| Support Type: | Paper |
| Paint Type: | Watercolor |
| Current Location: | The Metropolitan Museum of Art |
| Location History: | In the hands of Friedrich Sarre in Berlin until 1945, and then his wife Maria Sarre in Switzerland until 1950, when it was sold to Paul Kempner for the Met Museum. |
Also known as Riza yi-Abbasi or Āqā Riżā, Reza Abbasi is considered a leading figure of Safavid miniature painting during the later years of the era, in the court of Shah ‘Abbas. The Shah was known well for his political reform and hailing a resurgence of art in the Safavid court, which had allowed Abbasi to explore imagery and subject material that may have been shunned or otherwise disregarded previously. In this painting, Abbasi depicts a woman being held by her lover, wearing what one can deduce was the fashion of the time, where robes were styled with golden sashes to act as belts.
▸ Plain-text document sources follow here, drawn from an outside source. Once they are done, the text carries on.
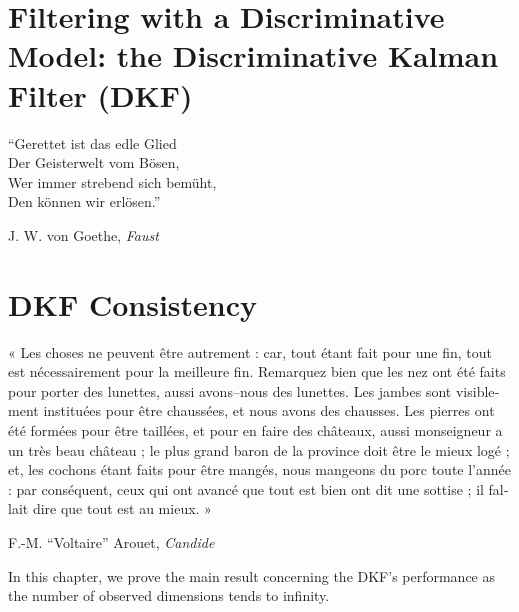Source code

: \documentclass[final,nosignature]{brownthesis} %
\begin{document}
\chapter{Filtering with a Discriminative Model: the Discriminative Kalman Filter (DKF)}
\label{ch:dkf}
\epigraph{\foreignlanguage{german}{"`Gerettet ist das edle Glied\\
Der Geisterwelt vom Bösen,\\
Wer immer strebend sich bemüht,\\
Den können wir erlösen."'}}{J. W. von Goethe, \emph{Faust}~\nocite{Goe14}}


\chapter{DKF Consistency}
\epigraph{\foreignlanguage{french}{« Les choses ne peuvent être autrement : car, tout étant fait pour une fin, tout est nécessairement pour la meilleure fin. Remarquez bien que les nez ont été faits pour porter des lunettes, aussi avons--nous des lunettes. Les jambes sont visiblement instituées pour être chaussées, et nous avons des chausses. Les pierres ont été formées pour être taillées, et pour en faire des châteaux, aussi monseigneur a un très beau château ; le plus grand baron de la province doit être le mieux logé ; et, les cochons étant faits pour être mangés, nous mangeons du porc toute l'année : par conséquent, ceux qui ont avancé que tout est bien ont dit une sottise ; il fallait dire que tout est au mieux. »}}{F.-M. ``Voltaire'' Arouet, \emph{Candide}~\nocite{Aro05}}
\label{ch:consistency}
In this chapter, we prove the main result concerning the DKF's performance as the number of observed dimensions tends to infinity.

\end{document}
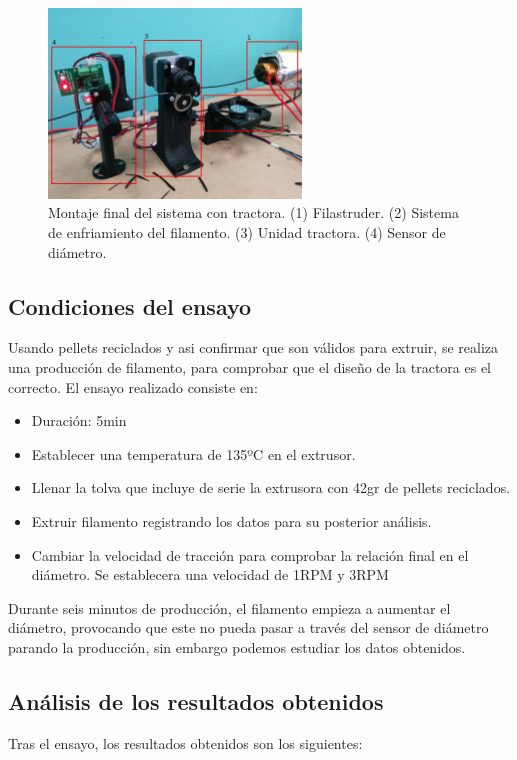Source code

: \begin{figure}[H]
    \centering
    \includegraphics[width=0.6\textwidth]{images/producciones/tractora/IMG_20150709_130326.jpg}
    \caption[Montaje final del sistema con tractora.]{Montaje final del sistema con tractora. (1) Filastruder. (2) Sistema de enfriamiento del filamento. (3) Unidad tractora. (4) Sensor de diámetro.}
    \label{fig:montaje_final}
\end{figure}

\subsection{Condiciones del ensayo}

Usando pellets reciclados y asi confirmar que son válidos para extruir, se realiza una producción de filamento, para comprobar que el diseño de la tractora es el correcto. El ensayo realizado consiste en:

\begin{itemize}
    \item {Duración: 5min}
    \item{Establecer una temperatura de 135ºC en el extrusor.}
    \item{Llenar la tolva que incluye de serie la extrusora con 42gr de pellets reciclados.}
    \item{Extruir filamento registrando los datos para su posterior análisis.}
    \item{Cambiar la velocidad de tracción para comprobar la relación final en el diámetro. Se establecera una velocidad de 1RPM y 3RPM}
\end{itemize}

Durante seis minutos  de producción, el filamento empieza a aumentar el diámetro, provocando que este no pueda pasar a través del sensor de diámetro parando la producción, sin embargo podemos estudiar los datos obtenidos.


\subsection{Análisis de los resultados obtenidos}
Tras el ensayo, los resultados obtenidos son los siguientes:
A few decades before this painting's attributed years, Abbasi was noted to commonly paint nude women, which makes this depiction all the more interesting and more romantically intimate. This intimacy is contrasted by the slightly blank faces of the lovers, a Persian painting convention where the expressions of the reference models for paintings were masked, perhaps out of respect. The beautiful imagery that surrounds the pair is also notable, from wispy lines of thin branches and leaves to the left of the woman and more defined leaves to the right of the pair, reducing the empty space of the painting without leading the eye away from its subject. It is an intimate, but light-hearted, scene that demonstrates a casualness to the lovers' passion, perhaps because this is something they often do together: relish the moment.